(The problem) Extract from the entries below, exactly as given, only the lines from the line containing "## How to play" to the line containing "- q => quit", both lines included.

(Listed records)

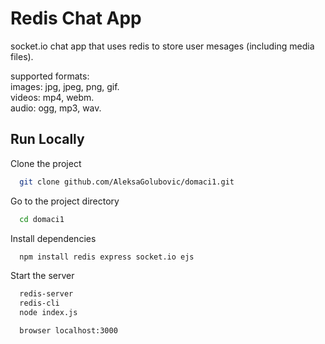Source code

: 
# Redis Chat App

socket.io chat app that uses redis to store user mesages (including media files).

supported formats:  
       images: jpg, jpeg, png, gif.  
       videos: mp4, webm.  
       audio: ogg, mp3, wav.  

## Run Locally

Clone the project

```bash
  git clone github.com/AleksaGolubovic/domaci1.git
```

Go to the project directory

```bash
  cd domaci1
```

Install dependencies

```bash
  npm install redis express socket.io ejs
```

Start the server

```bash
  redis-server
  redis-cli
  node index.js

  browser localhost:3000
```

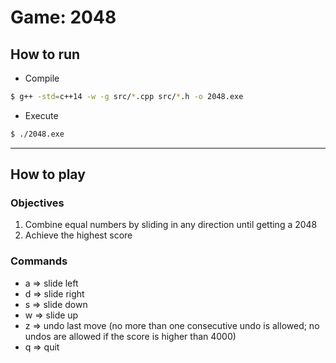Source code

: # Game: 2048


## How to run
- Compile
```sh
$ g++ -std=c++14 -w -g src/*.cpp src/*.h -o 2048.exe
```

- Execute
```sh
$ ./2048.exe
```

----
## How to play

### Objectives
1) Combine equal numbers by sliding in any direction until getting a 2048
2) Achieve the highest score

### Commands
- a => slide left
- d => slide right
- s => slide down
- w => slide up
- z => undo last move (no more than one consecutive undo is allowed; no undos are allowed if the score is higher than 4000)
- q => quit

---

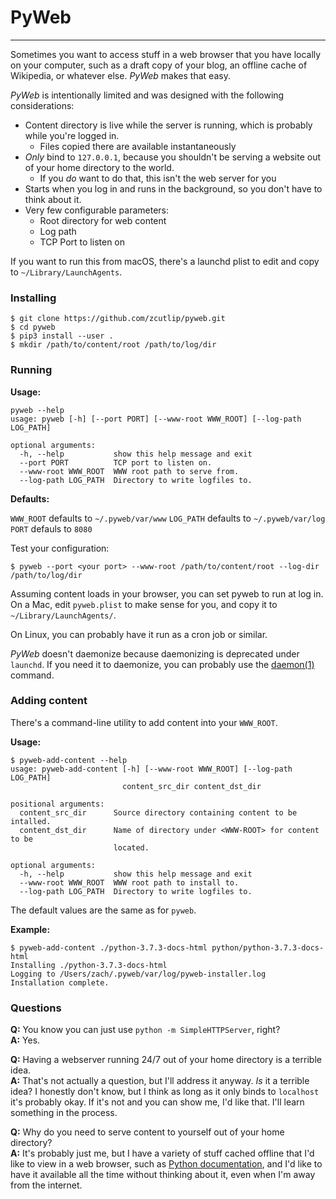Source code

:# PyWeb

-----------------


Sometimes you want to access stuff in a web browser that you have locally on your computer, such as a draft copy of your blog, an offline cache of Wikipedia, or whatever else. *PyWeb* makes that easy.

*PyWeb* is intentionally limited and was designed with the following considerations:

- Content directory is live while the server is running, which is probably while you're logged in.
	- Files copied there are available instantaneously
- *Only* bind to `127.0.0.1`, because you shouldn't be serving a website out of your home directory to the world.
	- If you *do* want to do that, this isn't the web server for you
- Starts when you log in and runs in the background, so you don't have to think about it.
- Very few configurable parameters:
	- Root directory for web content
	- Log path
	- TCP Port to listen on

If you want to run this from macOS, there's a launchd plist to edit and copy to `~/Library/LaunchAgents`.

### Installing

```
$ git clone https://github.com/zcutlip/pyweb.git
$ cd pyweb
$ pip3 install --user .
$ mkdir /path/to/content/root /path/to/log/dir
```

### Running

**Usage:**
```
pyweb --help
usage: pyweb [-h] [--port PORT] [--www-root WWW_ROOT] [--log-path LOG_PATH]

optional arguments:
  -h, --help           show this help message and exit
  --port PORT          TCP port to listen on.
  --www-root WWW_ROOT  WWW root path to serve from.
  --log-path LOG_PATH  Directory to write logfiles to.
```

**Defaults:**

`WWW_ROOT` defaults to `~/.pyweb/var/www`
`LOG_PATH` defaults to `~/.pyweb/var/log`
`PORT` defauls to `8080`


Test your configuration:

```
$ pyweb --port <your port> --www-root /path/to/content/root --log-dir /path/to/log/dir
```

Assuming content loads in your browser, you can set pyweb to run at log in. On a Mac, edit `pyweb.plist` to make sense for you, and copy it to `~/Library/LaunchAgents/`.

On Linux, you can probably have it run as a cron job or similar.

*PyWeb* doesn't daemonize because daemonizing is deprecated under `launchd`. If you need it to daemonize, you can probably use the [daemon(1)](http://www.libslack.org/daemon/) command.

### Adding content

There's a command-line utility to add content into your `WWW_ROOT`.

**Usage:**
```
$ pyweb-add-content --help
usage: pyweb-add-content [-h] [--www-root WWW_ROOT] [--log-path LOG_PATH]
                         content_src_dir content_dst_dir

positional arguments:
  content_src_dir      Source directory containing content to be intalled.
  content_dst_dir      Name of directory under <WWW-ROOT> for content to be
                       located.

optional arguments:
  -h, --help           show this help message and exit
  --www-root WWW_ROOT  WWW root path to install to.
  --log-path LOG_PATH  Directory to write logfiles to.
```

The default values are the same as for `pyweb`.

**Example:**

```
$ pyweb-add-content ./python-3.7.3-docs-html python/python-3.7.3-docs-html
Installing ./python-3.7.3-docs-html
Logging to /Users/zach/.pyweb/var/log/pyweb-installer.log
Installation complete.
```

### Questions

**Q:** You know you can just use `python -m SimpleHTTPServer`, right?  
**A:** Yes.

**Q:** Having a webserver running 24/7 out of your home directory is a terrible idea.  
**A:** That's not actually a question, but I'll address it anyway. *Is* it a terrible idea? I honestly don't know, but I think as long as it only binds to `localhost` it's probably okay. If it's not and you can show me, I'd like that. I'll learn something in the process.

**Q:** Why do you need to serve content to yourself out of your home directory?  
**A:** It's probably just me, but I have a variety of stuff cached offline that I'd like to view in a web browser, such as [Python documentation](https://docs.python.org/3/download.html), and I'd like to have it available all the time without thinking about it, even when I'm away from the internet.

==

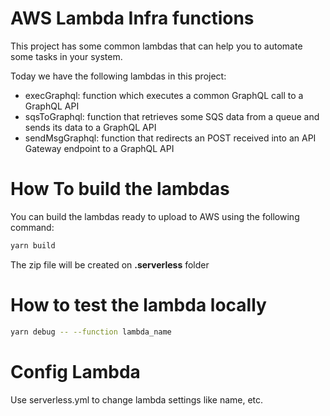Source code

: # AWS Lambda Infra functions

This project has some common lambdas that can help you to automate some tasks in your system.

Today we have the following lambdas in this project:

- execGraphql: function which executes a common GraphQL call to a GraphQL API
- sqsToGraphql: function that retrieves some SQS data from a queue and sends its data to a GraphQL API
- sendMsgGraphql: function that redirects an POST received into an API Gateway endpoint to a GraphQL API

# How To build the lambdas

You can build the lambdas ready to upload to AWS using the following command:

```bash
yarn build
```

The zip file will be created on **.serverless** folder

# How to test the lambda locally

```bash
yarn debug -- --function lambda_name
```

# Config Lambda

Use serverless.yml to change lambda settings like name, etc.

(Written answer)
## How to play

### Objectives
1) Combine equal numbers by sliding in any direction until getting a 2048
2) Achieve the highest score

### Commands
- a => slide left
- d => slide right
- s => slide down
- w => slide up
- z => undo last move (no more than one consecutive undo is allowed; no undos are allowed if the score is higher than 4000)
- q => quit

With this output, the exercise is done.